A 2016 Kansas law requires state agencies to phase in “performance-based budgeting,” which takes a critical look yearly at each agency’s, and each program’s, outcomes and usefulness. Tyson claims agencies aren’t following the statute. She says the Legislature should consider putting some teeth in the law — and in the meantime, she says unspecified legal remedies, which may involve the attorney general, are being contemplated.
Ultimately, Tyson says, the state government and its many agencies need to be forced into quitting the age-old spend-it-or-lose-it habit of baseline budgeting — the bureaucrat’s tendency to expend unspent funds lest it appear they weren’t really needed.
State agencies are still using baseline budgeting, Tyson argues, which is starting next year’s budget with this year’s, then building in increases.
Then there’s waste, such as the case of the unused computer equipment: When former Gov. Sam Brownback’s administration abandoned a computer upgrade mid-purchase, it left $10 million in hardware gathering dust in a state office building in Topeka. It was ultimately donated to Kansas State University, but Tyson holds that up as an example of inefficiencies that need to be cut from state government.
The problem with the move from baseline to performance-based budgeting is the inertia involved: Bureaucracies that have grown used to the comforts of incremental budget increases have little incentive to move to performance-based budgeting without significant and persistent prodding from upstairs. In this case, from the governor’s office.
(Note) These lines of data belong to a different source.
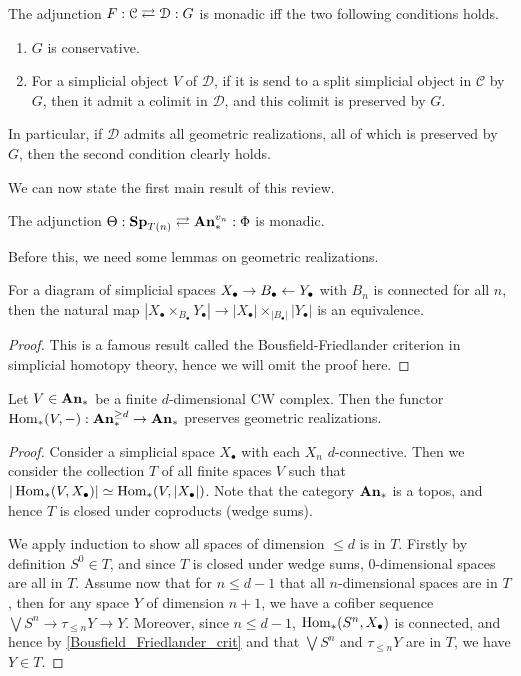 	\begin{thm}\label{Barr_Beck_Lurie}
		The adjunction $F:\mathcal{C}\adj\mathcal{D}:G$ is monadic iff the two following conditions holds. 
		\begin{enumerate}
			\item $G$ is conservative. 
			\item For a simplicial object $V$ of $\mathcal{D}$, if it is send to a split simplicial object in $\mathcal{C}$ by $G$, then it admit a colimit in $\mathcal{D}$, and this colimit is preserved by $G$. 
		\end{enumerate}
		In particular, if $\mathcal{D}$ admits all geometric realizations, all of which is preserved by $G$, then the second condition clearly holds. 
	\end{thm}

	We can now state the first main result of this review. 

	\begin{thm}\label{Monadicity_Bousfield_Kuhn}
		The adjunction $\Theta:\Sp_{T(n)}\adj\An_*^{v_n}:\Phi$ is monadic. 
	\end{thm}

	Before this, we need some lemmas on geometric realizations. 

	\begin{lemma}\label{Bousfield_Friedlander_crit}
		For a diagram of simplicial spaces $X_\bullet\to B_\bullet\from Y_\bullet$ with $B_n$ is connected for all $n$, then the natural map $|X_\bullet\times_{B_\bullet}Y_\bullet|\to|X_\bullet|\times_{|B_\bullet|}|Y_\bullet|$ is an equivalence. 
	\end{lemma}
	\begin{proof}
		This is a famous result called the Bousfield-Friedlander criterion in simplicial homotopy theory, hence we will omit the proof here. 
	\end{proof}

	\begin{lemma}\label{Hom_geom_realization}
		Let $V\in\An_*$ be a finite $d$-dimensional CW complex. Then the functor $\Hom_*(V,-):\An_*^{\geq d}\to\An_*$ preserves geometric realizations. 
	\end{lemma}
	\begin{proof}
		Consider a simplicial space $X_\bullet$ with each $X_n$ $d$-connective. Then we consider the collection $T$ of all finite spaces $V$ such that $|\Hom_*(V,X_\bullet)|\simeq\Hom_*(V,|X_\bullet|)$. Note that the category $\An_*$ is a topos, and hence $T$ is closed under coproducts (wedge sums). 

		We apply induction to show all spaces of dimension $\leq d$ is in $T$. Firstly by definition $S^0\in T$, and since $T$ is closed under wedge sums, $0$-dimensional spaces are all in $T$. Assume now that for $n\leq d-1$ that all $n$-dimensional spaces are in $T$, then for any space $Y$ of dimension $n+1$, we have a cofiber sequence $\bigvee S^n\to\tau_{\leq n}Y\to Y$. Moreover, since $n\leq d-1$, $\Hom_*(S^n,X_\bullet)$ is connected, and hence by \cref{Bousfield_Friedlander_crit} and that $\bigvee S^n$ and $\tau_{\leq n}Y$ are in $T$, we have $Y\in T$. 
	\end{proof}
Neither Brownback, a Republican, nor current Democratic Gov. Laura Kelly appear to have applied overwhelming pressure to move agencies over to performance-based budgeting — although one Kelly administration consultant has, notably, sung the praises of zero-based budgeting, in which entities must justify their budgets from scratch rather than merely adding onto past budgets.
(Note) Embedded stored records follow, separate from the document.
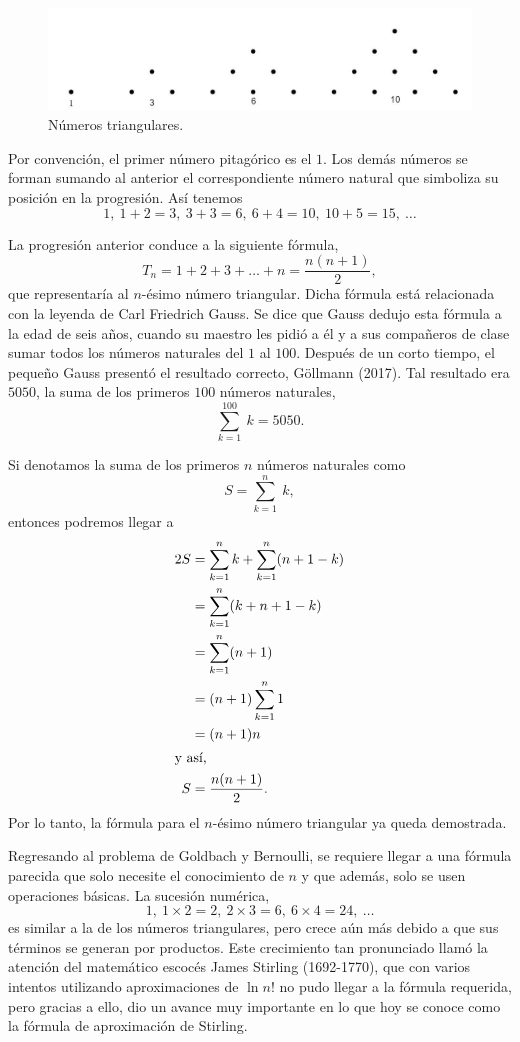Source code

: \begin{figure}[htbp]
	\begin{center}
		\includegraphics[scale=0.5]{NumTriang.JPG}
	\end{center}
\caption{Números triangulares.}
\label{fig1_1}
\end{figure}

Por convención, el primer número pitagórico es el $1$. Los demás números se forman sumando al anterior el correspondiente número natural que simboliza su posición en la progresión. Así tenemos $$1,\ 1+2 = 3,\ 3+3 = 6,\ 6+4 = 10,\ 10+5=15,\ \dots$$

La progresión anterior conduce a la siguiente fórmula, $$T_n = 1+2+3+\dots+n = \frac{n(n+1)}{2},$$
que representaría al $n$-ésimo número triangular. 
Dicha fórmula está relacionada con la leyenda de Carl Friedrich Gauss. Se dice que Gauss dedujo esta fórmula a la edad de seis años, cuando su maestro les pidió a él y a sus compañeros de clase sumar todos los números naturales del $1$ al $100$. Después de un corto tiempo, el pequeño Gauss presentó el resultado correcto, Göllmann (2017).
Tal resultado era $5050$, la suma de los primeros $100$ números naturales, $$\sum_{k=1}^{100} \ k = 5050.$$

Si denotamos la suma de los primeros $n$ números naturales como $$S = \sum_{k=1}^{n}\ k,$$ entonces podremos llegar a
\begin{align*}
	2S &= \sum_{k=1}^{n} k + \sum_{k=1}^{n} (n+1-k)\\
	&= \sum_{k=1}^{n} (k+n+1-k)\\
	&= \sum_{k=1}^n (n+1)\\
	&= (n+1) \sum_{k=1}^n 1\\
	&= (n+1) n\\
\intertext{y así,}
 S &= \frac{n(n+1)}{2}.
\end{align*}
Por lo tanto, la fórmula para el $n$-ésimo número triangular ya queda demostrada.

Regresando al problema de Goldbach y Bernoulli, se requiere llegar a una fórmula parecida que solo necesite el conocimiento de $n$ y que además, solo se usen operaciones básicas. La sucesión numérica, $$1,\ 1\times2=2,\ 2\times3=6,\ 6\times4 = 24,\ \dots$$ es similar a la de los números triangulares, pero crece aún más debido a que sus términos se generan por productos. Este crecimiento tan pronunciado llamó la atención del matemático escocés James Stirling (1692-1770), que con varios intentos utilizando aproximaciones de $\ln n!$ no pudo llegar a la fórmula requerida, pero gracias a ello, dio un avance muy importante en lo que hoy se conoce como la fórmula de aproximación de Stirling.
“Executives increasingly are recognizing zero-based budgeting (ZBB) for its ability to extract cost savings and transform a company’s culture related to its spending approach,” McKinsey & Company said in a 2018 article at McKinsey.com. “One element that sets ZBB apart from other cost-reduction measures is that it enables the organization to make active, well-considered choices about spending rather than merely revise the ongoing trajectory of prior spending.”
The Republican-led Kansas Legislature and Democratic governor should embark on a spirited but civil debate on this tug-of-war between overburdened taxpayers and a sometimes underfunded — and other times overfunded — state government.
The task of adequately funding state agencies can’t be allowed to break the backs of taxpayers. Especially retired ones.